Assigned task:
Output the data below exactly, images excluded.

Start of Supplied data

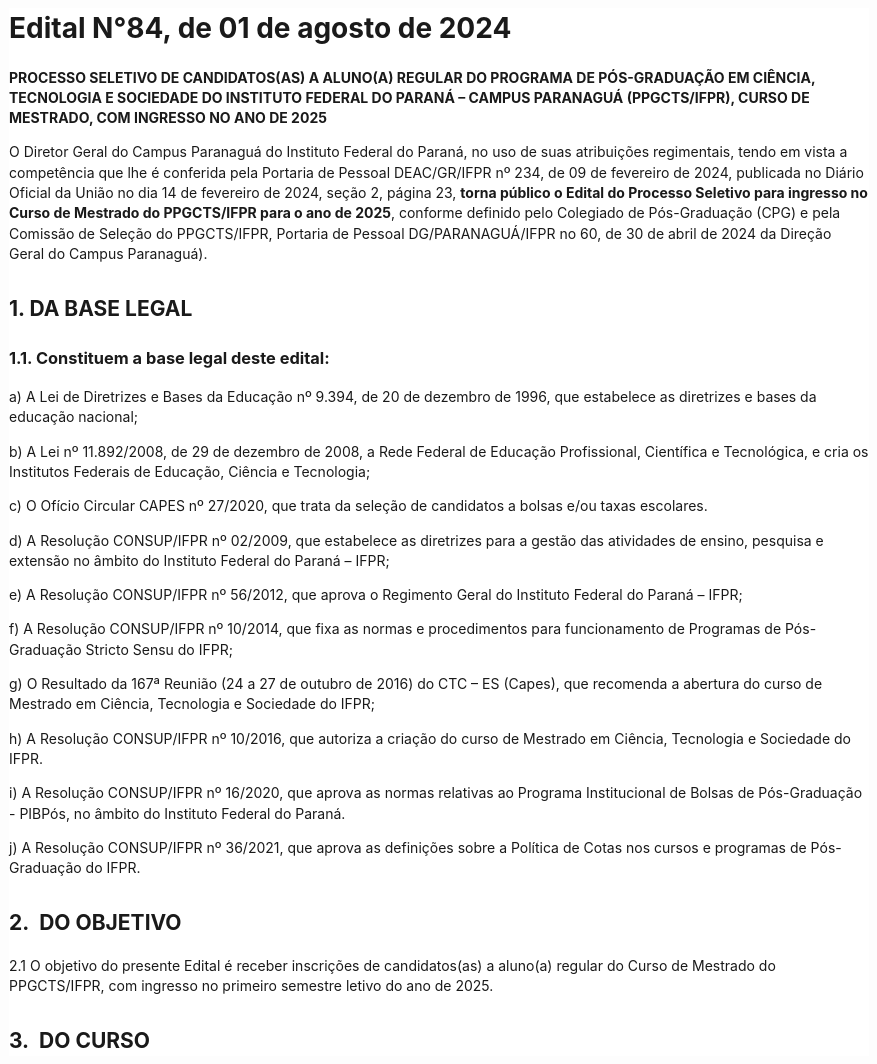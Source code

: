 # Edital N°84, de 01 de agosto de 2024

**PROCESSO SELETIVO DE CANDIDATOS(AS) A ALUNO(A) REGULAR DO PROGRAMA DE PÓS-GRADUAÇÃO EM CIÊNCIA, TECNOLOGIA E SOCIEDADE DO INSTITUTO FEDERAL DO PARANÁ – CAMPUS PARANAGUÁ (PPGCTS/IFPR), CURSO DE MESTRADO, COM INGRESSO NO ANO DE 2025**

O Diretor Geral do Campus Paranaguá do Instituto Federal do Paraná, no uso de suas atribuições regimentais, tendo em vista a competência que lhe é conferida pela Portaria de Pessoal DEAC/GR/IFPR nº 234, de 09 de fevereiro de 2024, publicada no Diário Oficial da União no dia 14 de fevereiro de 2024, seção 2, página 23, **torna público o Edital do Processo Seletivo para ingresso no Curso de Mestrado do PPGCTS/IFPR para o ano de 2025**, conforme definido pelo Colegiado de Pós-Graduação (CPG) e pela Comissão de Seleção do PPGCTS/IFPR, Portaria de Pessoal DG/PARANAGUÁ/IFPR no 60, de 30 de abril de 2024 da Direção Geral do Campus Paranaguá).

## 1. DA BASE LEGAL

### 1.1. Constituem a base legal deste edital:

a) A Lei de Diretrizes e Bases da Educação nº 9.394, de 20 de dezembro de 1996, que estabelece as diretrizes e bases da educação nacional;

b) A Lei nº 11.892/2008, de 29 de dezembro de 2008, a Rede Federal de Educação Profissional, Científica e Tecnológica, e cria os Institutos Federais de Educação, Ciência e Tecnologia;

c) O Ofício Circular CAPES nº 27/2020, que trata da seleção de candidatos a bolsas e/ou taxas escolares.

d) A Resolução CONSUP/IFPR nº 02/2009, que estabelece as diretrizes para a gestão das atividades de ensino, pesquisa e extensão no âmbito do Instituto Federal do Paraná – IFPR;

e) A Resolução CONSUP/IFPR nº 56/2012, que aprova o Regimento Geral do Instituto Federal do Paraná – IFPR;

f) A Resolução CONSUP/IFPR nº 10/2014, que fixa as normas e procedimentos para funcionamento de Programas de Pós-Graduação Stricto Sensu do IFPR;

g) O Resultado da 167ª Reunião (24 a 27 de outubro de 2016) do CTC – ES (Capes), que recomenda a abertura do curso de Mestrado em Ciência, Tecnologia e Sociedade do IFPR;

h) A Resolução CONSUP/IFPR nº 10/2016, que autoriza a criação do curso de Mestrado em Ciência, Tecnologia e Sociedade do IFPR.

i) A Resolução CONSUP/IFPR nº 16/2020, que aprova as normas relativas ao Programa Institucional de Bolsas de Pós-Graduação - PIBPós, no âmbito do Instituto Federal do Paraná.

j) A Resolução CONSUP/IFPR nº 36/2021, que aprova as definições sobre a Política de Cotas nos cursos e programas de Pós-Graduação do IFPR.

## 2.  DO OBJETIVO

2.1 O objetivo do presente Edital é receber inscrições de candidatos(as) a aluno(a) regular do Curso de Mestrado do PPGCTS/IFPR, com ingresso no primeiro semestre letivo do ano de 2025.

## 3.  DO CURSO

End of Supplied data

Response to the exercise:
Source code

: # Edital N°84, de 01 de agosto de 2024

**PROCESSO SELETIVO DE CANDIDATOS(AS) A ALUNO(A) REGULAR DO PROGRAMA DE PÓS-GRADUAÇÃO EM CIÊNCIA, TECNOLOGIA E SOCIEDADE DO INSTITUTO FEDERAL DO PARANÁ – CAMPUS PARANAGUÁ (PPGCTS/IFPR), CURSO DE MESTRADO, COM INGRESSO NO ANO DE 2025**

O Diretor Geral do Campus Paranaguá do Instituto Federal do Paraná, no uso de suas atribuições regimentais, tendo em vista a competência que lhe é conferida pela Portaria de Pessoal DEAC/GR/IFPR nº 234, de 09 de fevereiro de 2024, publicada no Diário Oficial da União no dia 14 de fevereiro de 2024, seção 2, página 23, **torna público o Edital do Processo Seletivo para ingresso no Curso de Mestrado do PPGCTS/IFPR para o ano de 2025**, conforme definido pelo Colegiado de Pós-Graduação (CPG) e pela Comissão de Seleção do PPGCTS/IFPR, Portaria de Pessoal DG/PARANAGUÁ/IFPR no 60, de 30 de abril de 2024 da Direção Geral do Campus Paranaguá).

## 1. DA BASE LEGAL

### 1.1. Constituem a base legal deste edital:

a) A Lei de Diretrizes e Bases da Educação nº 9.394, de 20 de dezembro de 1996, que estabelece as diretrizes e bases da educação nacional;

b) A Lei nº 11.892/2008, de 29 de dezembro de 2008, a Rede Federal de Educação Profissional, Científica e Tecnológica, e cria os Institutos Federais de Educação, Ciência e Tecnologia;

c) O Ofício Circular CAPES nº 27/2020, que trata da seleção de candidatos a bolsas e/ou taxas escolares.

d) A Resolução CONSUP/IFPR nº 02/2009, que estabelece as diretrizes para a gestão das atividades de ensino, pesquisa e extensão no âmbito do Instituto Federal do Paraná – IFPR;

e) A Resolução CONSUP/IFPR nº 56/2012, que aprova o Regimento Geral do Instituto Federal do Paraná – IFPR;

f) A Resolução CONSUP/IFPR nº 10/2014, que fixa as normas e procedimentos para funcionamento de Programas de Pós-Graduação Stricto Sensu do IFPR;

g) O Resultado da 167ª Reunião (24 a 27 de outubro de 2016) do CTC – ES (Capes), que recomenda a abertura do curso de Mestrado em Ciência, Tecnologia e Sociedade do IFPR;

h) A Resolução CONSUP/IFPR nº 10/2016, que autoriza a criação do curso de Mestrado em Ciência, Tecnologia e Sociedade do IFPR.

i) A Resolução CONSUP/IFPR nº 16/2020, que aprova as normas relativas ao Programa Institucional de Bolsas de Pós-Graduação - PIBPós, no âmbito do Instituto Federal do Paraná.

j) A Resolução CONSUP/IFPR nº 36/2021, que aprova as definições sobre a Política de Cotas nos cursos e programas de Pós-Graduação do IFPR.

## 2.  DO OBJETIVO

2.1 O objetivo do presente Edital é receber inscrições de candidatos(as) a aluno(a) regular do Curso de Mestrado do PPGCTS/IFPR, com ingresso no primeiro semestre letivo do ano de 2025.

## 3.  DO CURSO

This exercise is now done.